What the task asks
Give back nothing but the number of lines in these entries that contain the word "false".
╭─ Supplied data
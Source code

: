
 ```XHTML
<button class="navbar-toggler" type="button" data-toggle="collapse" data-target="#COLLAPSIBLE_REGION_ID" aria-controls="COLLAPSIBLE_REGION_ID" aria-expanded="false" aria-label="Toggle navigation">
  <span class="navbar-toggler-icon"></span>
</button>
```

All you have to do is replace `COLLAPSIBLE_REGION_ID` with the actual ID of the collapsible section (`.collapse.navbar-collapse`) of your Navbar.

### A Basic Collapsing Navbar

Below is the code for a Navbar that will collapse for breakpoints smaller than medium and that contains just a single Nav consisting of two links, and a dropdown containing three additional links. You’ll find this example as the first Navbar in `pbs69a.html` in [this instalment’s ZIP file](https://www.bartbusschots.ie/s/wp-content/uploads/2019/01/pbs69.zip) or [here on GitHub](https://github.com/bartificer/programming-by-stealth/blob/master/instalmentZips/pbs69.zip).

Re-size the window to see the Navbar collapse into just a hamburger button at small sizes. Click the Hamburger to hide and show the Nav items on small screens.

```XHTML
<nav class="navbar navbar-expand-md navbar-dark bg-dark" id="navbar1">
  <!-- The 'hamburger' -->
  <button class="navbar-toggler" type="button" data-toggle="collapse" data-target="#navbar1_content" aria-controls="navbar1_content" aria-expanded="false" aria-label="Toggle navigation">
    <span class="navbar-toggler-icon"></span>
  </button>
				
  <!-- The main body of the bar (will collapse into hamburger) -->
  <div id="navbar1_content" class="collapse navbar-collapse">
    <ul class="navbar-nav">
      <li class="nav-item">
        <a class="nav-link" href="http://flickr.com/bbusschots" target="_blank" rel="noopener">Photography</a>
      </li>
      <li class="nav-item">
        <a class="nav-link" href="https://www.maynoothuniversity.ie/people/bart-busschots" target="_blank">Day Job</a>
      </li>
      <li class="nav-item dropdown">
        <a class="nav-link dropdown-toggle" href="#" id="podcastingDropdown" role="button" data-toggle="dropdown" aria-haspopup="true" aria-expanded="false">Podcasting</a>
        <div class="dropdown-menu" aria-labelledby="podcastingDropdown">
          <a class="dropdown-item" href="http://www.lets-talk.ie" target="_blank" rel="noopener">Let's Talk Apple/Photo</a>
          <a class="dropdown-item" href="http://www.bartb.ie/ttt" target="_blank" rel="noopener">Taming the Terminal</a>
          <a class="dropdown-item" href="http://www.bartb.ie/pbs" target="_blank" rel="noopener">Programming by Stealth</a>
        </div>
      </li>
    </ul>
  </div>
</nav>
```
╰─
Exercise result
3